"Você tem medo de se apaixonar.
Medo de sofrer o que não está acostumada. Medo de se conhecer e esquecer outra
vez. Medo de sacrificar a amizade. Medo de perder a vontade de trabalhar, de
aguardar que alguma coisa mude de repente, de alterar o trajeto para apressar
encontros.
Medo se o telefone toca, se o
telefone não toca. Medo da curiosidade, de ouvir o nome dele em qualquer
conversa. Medo de inventar desculpa para se ver livre do medo.
Medo de se sentir observada em
excesso, de descobrir que a nudez ainda é pouca perto de um olhar insistente.

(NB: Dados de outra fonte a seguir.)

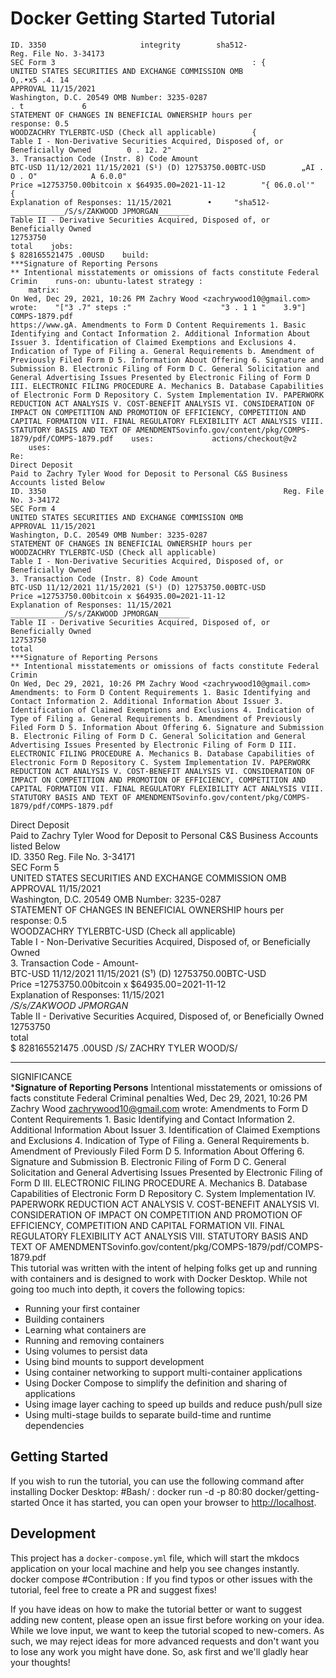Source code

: # Docker Getting Started Tutorial
    ID. 3350                     integrity        sha512-                                                                                     Reg. File No. 3-34173                                                    
    SEC Form 3                                            : {        
    UNITED STATES SECURITIES AND EXCHANGE COMMISSION OMB                                    O,.•x5 .4. 14                
    APPROVAL 11/15/2021                                                    
    Washington, D.C. 20549 OMB Number: 3235-0287                                    . t             6    
    STATEMENT OF CHANGES IN BENEFICIAL OWNERSHIP hours per                                                    
    response: 0.5                                                    
    WOODZACHRY TYLERBTC-USD (Check all applicable)        {                                            
    Table I - Non-Derivative Securities Acquired, Disposed of, or Beneficially Owned        0 . 12. 2"                                            
    3. Transaction Code (Instr. 8) Code Amount                                                    
    BTC-USD 11/12/2021 11/15/2021 (S¹) (D) 12753750.00BTC-USD        „AI . O . O"            A 6.0.0"                                
    Price =12753750.00bitcoin x $64935.00=2021-11-12        "{ 06.0.ol'"            {                                
    Explanation of Responses: 11/15/2021        •     "sha512-                                        
    ____________/S/s/ZAKWOOD JPMORGAN_______                                                    
    Table II - Derivative Securities Acquired, Disposed of, or Beneficially Owned                                                    
    12753750                                                    
    total    jobs:                                                
    $ 828165521475 .00USD    build:                                                
    ***Signature of Reporting Persons                                                    
    ** Intentional misstatements or omissions of facts constitute Federal Crimin    runs-on: ubuntu-latest strategy :                                      
        matrix:                                                
    On Wed, Dec 29, 2021, 10:26 PM Zachry Wood <zachrywood10@gmail.com> wrote:    "["3 .7" steps :"                    "3 . 1 1 "    3.9"]                 
    COMPS-1879.pdf                                                    
    https://www.gA. Amendments to Form D Content Requirements 1. Basic Identifying and Contact Information 2. Additional Information About Issuer 3. Identification of Claimed Exemptions and Exclusions 4. Indication of Type of Filing a. General Requirements b. Amendment of Previously Filed Form D 5. Information About Offering 6. Signature and Submission B. Electronic Filing of Form D C. General Solicitation and General Advertising Issues Presented by Electronic Filing of Form D III. ELECTRONIC FILING PROCEDURE A. Mechanics B. Database Capabilities of Electronic Form D Repository C. System Implementation IV. PAPERWORK REDUCTION ACT ANALYSIS V. COST-BENEFIT ANALYSIS VI. CONSIDERATION OF IMPACT ON COMPETITION AND PROMOTION OF EFFICIENCY, COMPETITION AND CAPITAL FORMATION VII. FINAL REGULATORY FLEXIBILITY ACT ANALYSIS VIII. STATUTORY BASIS AND TEXT OF AMENDMENTSovinfo.gov/content/pkg/COMPS-1879/pdf/COMPS-1879.pdf    uses:             actions/checkout@v2                                    
        uses:                                                
    Re:                                                     
    Direct Deposit                                                    
    Paid to Zachry Tyler Wood for Deposit to Personal C&S Business Accounts listed Below                                                     
    ID. 3350                                                     Reg. File No. 3-34172                                                    
    SEC Form 4                                                    
    UNITED STATES SECURITIES AND EXCHANGE COMMISSION OMB                                                    
    APPROVAL 11/15/2021                                                    
    Washington, D.C. 20549 OMB Number: 3235-0287                                                    
    STATEMENT OF CHANGES IN BENEFICIAL OWNERSHIP hours per                                                    
    WOODZACHRY TYLERBTC-USD (Check all applicable)                                                    
    Table I - Non-Derivative Securities Acquired, Disposed of, or Beneficially Owned                                                    
    3. Transaction Code (Instr. 8) Code Amount                                                    
    BTC-USD 11/12/2021 11/15/2021 (S¹) (D) 12753750.00BTC-USD                                                    
    Price =12753750.00bitcoin x $64935.00=2021-11-12                                                    
    Explanation of Responses: 11/15/2021                                                    
    ____________/S/s/ZAKWOOD JPMORGAN_______                                                    
    Table II - Derivative Securities Acquired, Disposed of, or Beneficially Owned                                                    
    12753750                                                    
    total                                                    
    ***Signature of Reporting Persons                                                    
    ** Intentional misstatements or omissions of facts constitute Federal Crimin                                                    
    On Wed, Dec 29, 2021, 10:26 PM Zachry Wood <zachrywood10@gmail.com> Amendments: to Form D Content Requirements 1. Basic Identifying and Contact Information 2. Additional Information About Issuer 3. Identification of Claimed Exemptions and Exclusions 4. Indication of Type of Filing a. General Requirements b. Amendment of Previously Filed Form D 5. Information About Offering 6. Signature and Submission B. Electronic Filing of Form D C. General Solicitation and General Advertising Issues Presented by Electronic Filing of Form D III. ELECTRONIC FILING PROCEDURE A. Mechanics B. Database Capabilities of Electronic Form D Repository C. System Implementation IV. PAPERWORK REDUCTION ACT ANALYSIS V. COST-BENEFIT ANALYSIS VI. CONSIDERATION OF IMPACT ON COMPETITION AND PROMOTION OF EFFICIENCY, COMPETITION AND CAPITAL FORMATION VII. FINAL REGULATORY FLEXIBILITY ACT ANALYSIS VIII. STATUTORY BASIS AND TEXT OF AMENDMENTSovinfo.gov/content/pkg/COMPS-1879/pdf/COMPS-1879.pdf                                                  
Direct Deposit                                                    
    Paid to Zachry Tyler Wood for Deposit to Personal C&S Business Accounts listed Below                                                     
    ID. 3350                                                     Reg. File No. 3-34171                                                    
    SEC Form 5                                                    
    UNITED STATES SECURITIES AND EXCHANGE COMMISSION OMB                                                    
    APPROVAL 11/15/2021                                                    
    Washington, D.C. 20549 OMB Number: 3235-0287                                                    
    STATEMENT OF CHANGES IN BENEFICIAL OWNERSHIP hours per                                                    
    response: 0.5                                                    
    WOODZACHRY TYLERBTC-USD (Check all applicable)                                                    
    Table I - Non-Derivative Securities Acquired, Disposed of, or Beneficially Owned                                                    
    3. Transaction Code -
Amount-            
    BTC-USD 11/12/2021 11/15/2021 (S¹) (D) 12753750.00BTC-USD                                                    
    Price =12753750.00bitcoin x $64935.00=2021-11-12                                                    
    Explanation of Responses: 11/15/2021                                                    
    _/S/s/ZAKWOOD JPMORGAN_                                                    
    Table II - Derivative Securities Acquired, Disposed of, or Beneficially Owned                                                    
    12753750                                                    
    total                                                    
    $ 828165521475 .00USD                                        /S/ ZACHRY TYLER WOOD/S/
______________________________________________________________________________
SIGNIFICANCE            
    ***Signature of Reporting Persons** Intentional misstatements or omissions of facts constitute Federal Criminal penalties     Wed, Dec 29, 2021, 10:26 PM 
Zachry Wood <zachrywood10@gmail.com> wrote: Amendments to Form D Content Requirements 1. Basic Identifying and Contact Information 2. Additional Information About Issuer 3. Identification of Claimed Exemptions and Exclusions 4. Indication of Type of Filing a. General Requirements b. Amendment of Previously Filed Form D 5. Information About Offering 6. Signature and Submission B. Electronic Filing of Form D C. General Solicitation and General Advertising Issues Presented by Electronic Filing of Form D III. ELECTRONIC FILING PROCEDURE A. Mechanics B. Database Capabilities of Electronic Form D Repository C. System Implementation IV. PAPERWORK REDUCTION ACT ANALYSIS V. COST-BENEFIT ANALYSIS VI. CONSIDERATION OF IMPACT ON COMPETITION AND PROMOTION OF EFFICIENCY, COMPETITION AND CAPITAL FORMATION VII. FINAL REGULATORY FLEXIBILITY ACT ANALYSIS VIII. STATUTORY BASIS AND TEXT OF AMENDMENTSovinfo.gov/content/pkg/COMPS-1879/pdf/COMPS-1879.pdf                                                 
This tutorial was written with the intent of helping folks get up and running
with containers and is designed to work with Docker Desktop. While not going too much 
into depth, it covers the following topics:
- Running your first container
- Building containers
- Learning what containers are
- Running and removing containers
- Using volumes to persist data
- Using bind mounts to support development
- Using container networking to support multi-container applications
- Using Docker Compose to simplify the definition and sharing of applications
- Using image layer caching to speed up builds and reduce push/pull size
- Using multi-stage builds to separate build-time and runtime dependencies
## Getting Started
If you wish to run the tutorial, you can use the following command after installing Docker Desktop:
#Bash/ :
docker run -d -p 80:80 docker/getting-started
Once it has started, you can open your browser to [http://localhost](http://localhost).
## Development
This project has a `docker-compose.yml` file, which will start the mkdocs application on your
local machine and help you see changes instantly.
docker compose #Contribution :
If you find typos or other issues with the tutorial, feel free to create a PR and suggest fixes!

If you have ideas on how to make the tutorial better or want to suggest adding new content, please open an 
issue first before working on your idea. While we love input, we want to keep the tutorial scoped to new-comers.
As such, we may reject ideas for more advanced requests and don't want you to lose any work you might
have done. So, ask first and we'll gladly hear your thoughts!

Não suportar ser olhada com esmero e devoção. Nem os anjos, nem Deus agüentam
uma reza por mais de duas horas.
Medo de ser engolida como se fosse
líquido, de ser beijada como se fosse líquen, de ser tragada como se fosse
leve. Você tem medo de se apaixonar por si mesma logo agora que tinha desistido
de sua vida.
Medo de enfrentar a infância, o seio
que criou para aquecer as mãos quando criança, medo de ser a última a vir para
a mesa, a última a voltar da rua, a última a chorar. Você tem medo de se
apaixonar e não prever o que pode sumir, o que pode desaparecer.
Medo de se roubar para dar a ele, de
ser roubada e pedir de volta. Medo de que ele seja um canalha, medo de que seja
um poeta, medo de que seja amoroso, medo de que seja um pilantra, incerta do
que realmente quer, talvez todos em um único homem, todos um pouco por dia.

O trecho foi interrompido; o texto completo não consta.